Du coup d’État militaire au coup d’État politique en Guinée
En septembre 2021, Mamady Doumbouya promettait de restaurer la dignité nationale et de conduire une transition apaisée, sans aucune ambition personnelle. Quatre ans plus tard, cette promesse s’est effondrée. En se portant candidat à la présidentielle du 28 décembre 2025, il tourne le dos à son serment et transforme la transition en une manœuvre politique. Ce qui s’annonçait comme une refondation devient un parjure d’État.
Un coup d’État militaire présenté comme un sursaut patriotique
Le 5 septembre 2021, le colonel Mamady Doumbouya renversait le président Alpha Condé, accusé d’avoir confisqué le pouvoir et trahi l’esprit républicain. Au nom du peuple, il promettait une rupture historique : restaurer la justice, redonner confiance aux institutions et poser les bases d’une démocratie nouvelle.
Au lendemain du coup d’État, beaucoup de Guinéens avaient voulu croire à cet élan. L’armée se présentait comme une force de redressement, pas de conquête. Mais, au fil des mois, les signes d’un basculement sont apparus : concentration du pouvoir, opacité de la gestion, dérives autoritaires, puis glissement progressif vers la personnalisation du pouvoir.

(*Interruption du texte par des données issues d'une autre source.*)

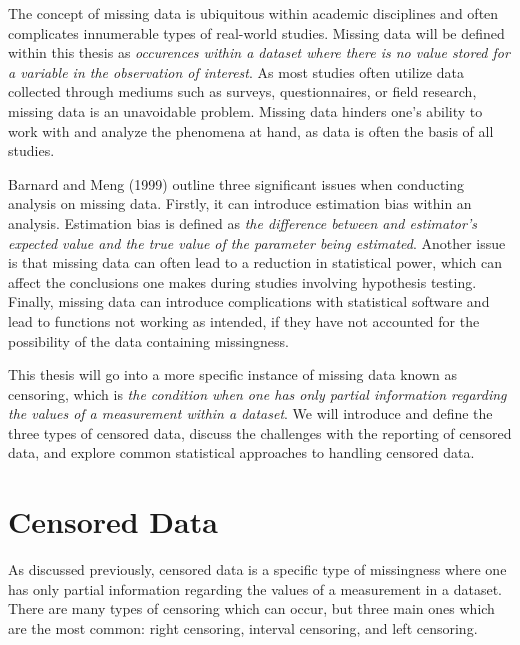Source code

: \documentclass[12pt, twoside]{amherstthesis}
\begin{document}
The concept of missing data is ubiquitous within academic disciplines and often complicates innumerable types of real-world studies. Missing data will be defined within this thesis as \emph{occurences within a dataset where there is no value stored for a variable in the observation of interest}. As most studies often utilize data collected through mediums such as surveys, questionnaires, or field research, missing data is an unavoidable problem. Missing data hinders one's ability to work with and analyze the phenomena at hand, as data is often the basis of all studies.

Barnard and Meng (1999) outline three significant issues when conducting analysis on missing data. Firstly, it can introduce estimation bias within an analysis. Estimation bias is defined as \emph{the difference between and estimator's expected value and the true value of the parameter being estimated}. Another issue is that missing data can often lead to a reduction in statistical power, which can affect the conclusions one makes during studies involving hypothesis testing. Finally, missing data can introduce complications with statistical software and lead to functions not working as intended, if they have not accounted for the possibility of the data containing missingness.

This thesis will go into a more specific instance of missing data known as censoring, which is \emph{the condition when one has only partial information regarding the values of a measurement within a dataset}. We will introduce and define the three types of censored data, discuss the challenges with the reporting of censored data, and explore common statistical approaches to handling censored data.

\hypertarget{censored_data}{%
\section{Censored Data}\label{censored_data}}

As discussed previously, censored data is a specific type of missingness where one has only partial information regarding the values of a measurement in a dataset. There are many types of censoring which can occur, but three main ones which are the most common: right censoring, interval censoring, and left censoring.
\end{document}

Ce qui devait être une transition s’est lentement transformé en installation durable. L’homme qui disait vouloir “refonder l’État” a commencé à se comporter comme un chef d’État de plein droit.

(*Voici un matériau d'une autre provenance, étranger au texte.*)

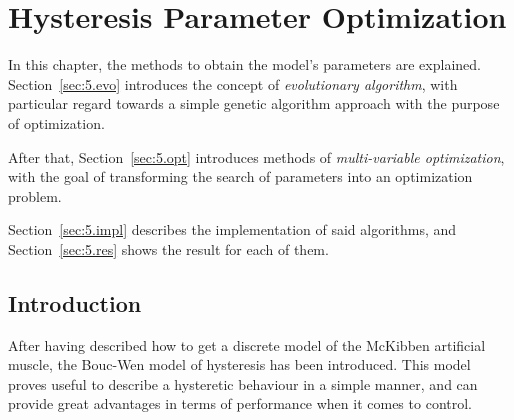 
\chapter{Hysteresis Parameter Optimization}
\label{ch:optimization}

In this chapter, the methods to obtain the model's parameters are explained.
Section~\ref{sec:5.evo} introduces the concept of \textit{evolutionary algorithm},
with particular regard towards a simple genetic algorithm approach
with the purpose of optimization.

After that, Section~\ref{sec:5.opt} introduces methods of \textit{multi-variable
optimization}, with the goal of transforming the search of parameters
into an optimization problem.

Section~\ref{sec:5.impl} describes the implementation of said algorithms,
and Section~\ref{sec:5.res} shows the result for each of them.


\section{Introduction}
After having described how to get a discrete model of the McKibben artificial muscle,
the Bouc-Wen model of hysteresis has been introduced.
This model proves useful to describe a hysteretic behaviour in a simple manner,
and can provide great advantages in terms of performance when it comes to control.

Une nouvelle constitution taillée sur mesure
L’un des tournants majeurs de cette dérive a été la promulgation d’une nouvelle constitution. Présentée comme l’aboutissement du processus de transition, elle a en réalité été conçue pour rendre Mamady Doumbouya éligible à la prochaine élection présidentielle.

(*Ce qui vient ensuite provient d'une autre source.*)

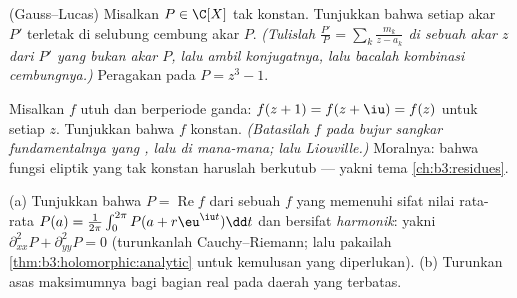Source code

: \begin{exercise}[$\star\star\star$]\label{exo:b3:holomorphic:8}
(Gauss--Lucas) Misalkan $P \in \C[X]$ tak konstan. Tunjukkan bahwa
setiap akar $P'$ terletak di selubung cembung akar
$P$. \emph{(Tulislah $\frac{P'}{P} = \sum_k\frac{m_k}{z - a_k}$
di sebuah akar $z$ dari $P'$ yang bukan akar $P$, lalu ambil
konjugatnya, lalu bacalah kombinasi cembungnya.)} Peragakan pada
$P = z^3 - 1$.
\end{exercise}

\begin{exercise}[$\star\star\star$]\label{exo:b3:holomorphic:9}
Misalkan $f$ utuh dan berperiode ganda: $f(z + 1) = f(z + \iu)
= f(z)$ untuk setiap $z$. Tunjukkan bahwa $f$ konstan. \emph{(Batasilah
$f$ pada bujur sangkar fundamentalnya yang , lalu di mana-mana;
lalu Liouville.)} Moralnya: bahwa fungsi eliptik yang tak konstan haruslah
berkutub --- yakni tema \cref{ch:b3:residues}.
\end{exercise}

\begin{exercise}[$\star\star$]\label{exo:b3:holomorphic:10}
(a) Tunjukkan bahwa $P = \operatorname{Re}f$ dari sebuah $f$ yang 
memenuhi sifat nilai rata-rata $P(a) =
\frac1{2\pi}\int_0^{2\pi}P(a + r\eu^{\iu t})\dd t$ dan bersifat
\emph{harmonik}: yakni $\partial^2_{xx}P + \partial^2_{yy}P = 0$
(turunkanlah Cauchy--Riemann; lalu pakailah
\cref{thm:b3:holomorphic:analytic} untuk kemulusan yang diperlukan).
(b) Turunkan asas maksimumnya bagi bagian real  pada daerah yang terbatas.
\end{exercise}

Pourtant, la Charte de la Transition avait défini des règles claires : la transition devait aboutir à un nouveau régime légitime issu d’élections libres et transparentes, sans la participation d’aucun membre du gouvernement de transition ni du CNRD. Ce principe de neutralité visait à garantir la sincérité du processus.
En modifiant les textes à son avantage, le pouvoir de transition a trahi l’esprit même de cette charte. La nouvelle constitution n’a pas été un instrument de refondation, mais un outil de légitimation personnelle. Ce qui devait marquer la fin du pouvoir militaire en a, au contraire, prolongé l’ombre.
Le parjure de 2025 : un coup d’État politique
La décision de Mamady Doumbouya de se porter candidat à la présidentielle du 28 décembre 2025 représente plus qu’un revirement : c’est un parjure politique et moral. Il avait publiquement juré de ne pas participer à la compétition électorale issue de la transition qu’il dirigeait. Ce serment, aujourd’hui violé, symbolise la rupture totale entre la parole donnée et l’action.
En se maintenant par la voie électorale, Doumbouya perpétue le même esprit que celui qu’il prétendait combattre. Ce n’est plus un coup d’État militaire, mais un coup d’État par le droit, un détournement du processus démocratique à des fins personnelles.
Sous couvert de légalité, le chef de la transition a réussi à transformer la promesse d’un retour à l’ordre constitutionnel en un prolongement déguisé de son pouvoir.
Une République trahie, un peuple désabusé
Le peuple guinéen assiste, impuissant, à un scénario qu’il connaît trop bien : celui d’un dirigeant qui promet le changement mais finit par reproduire les mêmes pratiques que ses prédécesseurs. Le parjure de Mamady Doumbouya est plus qu’une déception ; c’est une haute trahison de la République et de l’idée même de la parole d’État.
La confiance, déjà fragilisée par des décennies d’instabilité, se trouve une nouvelle fois brisée. Au lieu de poser les bases d’un renouveau institutionnel, cette transition s’est refermée sur elle-même, jusqu’à devenir un simple tremplin politique.
En 2021, Doumbouya avait pris le pouvoir par les armes. En 2025, il tente de le conserver par le mensonge et trahison du peuple. Dans les deux cas, le résultat est identique : le pouvoir pour lui, la désillusion pour le peuple.
La trahison d’un serment
L’histoire retiendra que Mamady Doumbouya n’a pas seulement manqué à sa parole, mais qu’il a trahi l’essence même de l’État guinéen. Son ambition personnelle a dénaturé la mission de la transition et transformé un espoir collectif en un nouveau cycle de méfiance et de résignation.

La Guinée, encore une fois, se retrouve face à la même tragédie : croire en un sauveur pour finir trahie par lui.